Sarà una festa di San Gerlando particolare quella del 2019. Il Santo patrono potrà essere festeggiato a casa sua, in cattedrale. I duomo riaprirà il prossimo 22 febbraio e il giorno del 25 febbraio sarà il secondo momento per accogliere i fedeli dopo 8 anni di chiusura. I festeggiamento in onore del vescovo Gerlando avranno inizio domenica 17 febbraio porssimo e ogni giorno ci sarà un appuntamento. Tra i momenti clou, il 17 febbraio la traslazione del busto reliquiario a Santa Maria dei Greci. Sarà la comunità ecclesiale di Santa Elisabetta alle 17 ad accogglierlo. Giovedì 21 il busto reliquiario arriverà alla parrocchia di San Nicola. Venerdì 22, come già anticipato , alle 17.30 sarà riaperta al culto la Cattedrale.
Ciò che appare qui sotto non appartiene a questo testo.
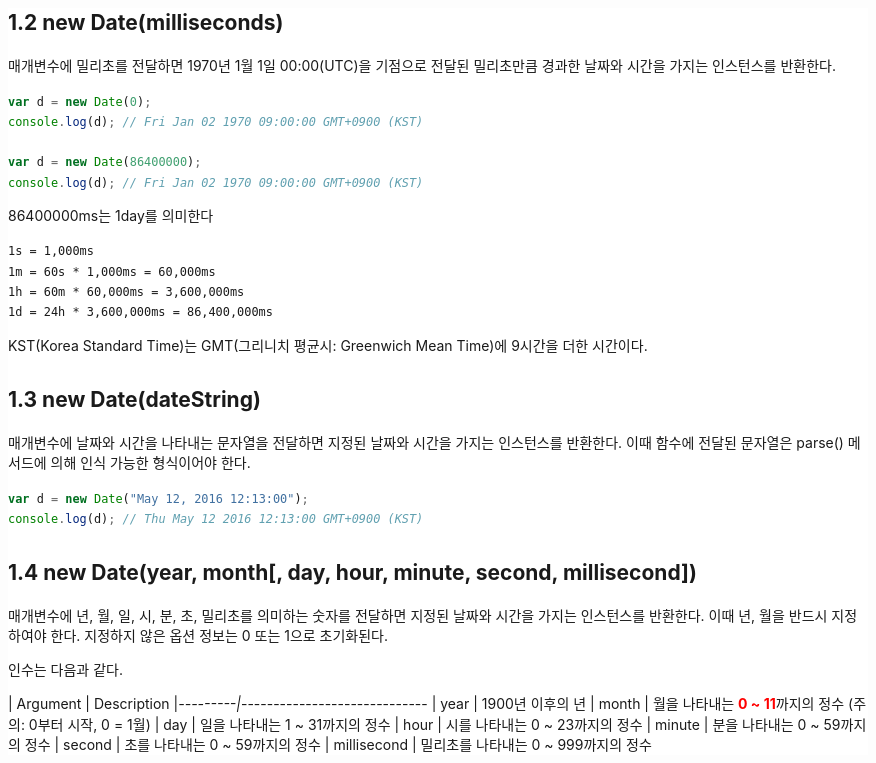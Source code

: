 ## 1.2 new Date(milliseconds)

매개변수에 밀리초를 전달하면 1970년 1월 1일 00:00(UTC)을 기점으로 전달된 밀리초만큼 경과한 날짜와 시간을 가지는 인스턴스를 반환한다.

```javascript
var d = new Date(0);
console.log(d); // Fri Jan 02 1970 09:00:00 GMT+0900 (KST)

var d = new Date(86400000);
console.log(d); // Fri Jan 02 1970 09:00:00 GMT+0900 (KST)
```
86400000ms는 1day를 의미한다

```
1s = 1,000ms
1m = 60s * 1,000ms = 60,000ms
1h = 60m * 60,000ms = 3,600,000ms
1d = 24h * 3,600,000ms = 86,400,000ms
```

KST(Korea Standard Time)는 GMT(그리니치 평균시: Greenwich Mean Time)에 9시간을 더한 시간이다.

## 1.3 new Date(dateString)

매개변수에 날짜와 시간을 나타내는 문자열을 전달하면 지정된 날짜와 시간을 가지는 인스턴스를 반환한다. 이때 함수에 전달된 문자열은 parse() 메서드에 의해 인식 가능한 형식이어야 한다.

```javascript
var d = new Date("May 12, 2016 12:13:00");
console.log(d); // Thu May 12 2016 12:13:00 GMT+0900 (KST)
```

## 1.4 new Date(year, month[, day, hour, minute, second, millisecond])

매개변수에 년, 월, 일, 시, 분, 초, 밀리초를 의미하는 숫자를 전달하면 지정된 날짜와 시간을 가지는 인스턴스를 반환한다. 이때 년, 월을 반드시 지정하여야 한다. 지정하지 않은 옵션 정보는 0 또는 1으로 초기화된다.

인수는 다음과 같다.

| Argument | Description
|*---------|*-----------------------------
| year     | 1900년 이후의 년
| month    | 월을 나타내는 <b style='color:red'>0 ~ 11</b>까지의 정수 (주의: 0부터 시작, 0 = 1월)
| day      | 일을 나타내는 1 ~ 31까지의 정수
| hour     | 시를 나타내는 0 ~ 23까지의 정수
| minute   | 분을 나타내는 0 ~ 59까지의 정수
| second   | 초를 나타내는 0 ~ 59까지의 정수
| millisecond | 밀리초를 나타내는 0 ~ 999까지의 정수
Prima sarà previsto un raduno dei rappresentanti delle comunità parrocchiali e delle aggregazioni laicali, poi alle 17.45 si svolgerà una preghiera dinnanzi alla porta della Chiesa Madre e alle 18 si terrà la Santa Mesa con Pontificale del cardinale Francesco Montenegro. Sabato 23: al Mudia, alle 16, via ad un laboratorio per ragazzi tra i 6 e i 12 anni intitolato “Al tempo di San Gerlando. Usi e costumi”. Domenica 24 sempre in Cattedrale dalle 9.30 alle 13 spazio alle visite personali al Santo Patrono, mentre dalle 10 alle 12 sono previste visite guidate. Alle 17.30 l’Urna uscirà in processione seguendo il percorso via Duomo, via San Girolamo, Badiola, salita Cognata, via Porcello, via Atenea, via Matteotti, via Bac Bac, via Duomo e infine in Cattedrale, dove si terrà la Santa Messa. Lunedì 25, giorno del Santo Patrono, in Cattedrale, in programma messe mattutine e le visite al Santo e alla struttura. Alle 17.30 raduno delle comunità parrocchiali, alle 18 santa messa pontificale presieduta da monsignor Ignazio Zambito. L’olio per le celebrazioni sarà offerto dalla comunità ecclesiale di Santa Elisabetta. Il 25 la cattedrale rimarrà aperta fino alle 22. Il parroco della cattedrale, don Giuseppe Pontillo, invita i fedeli a prendere parte agli appuntamenti per rendere onore a San Gerlando, che è patrono anche della diocesi agrigentina.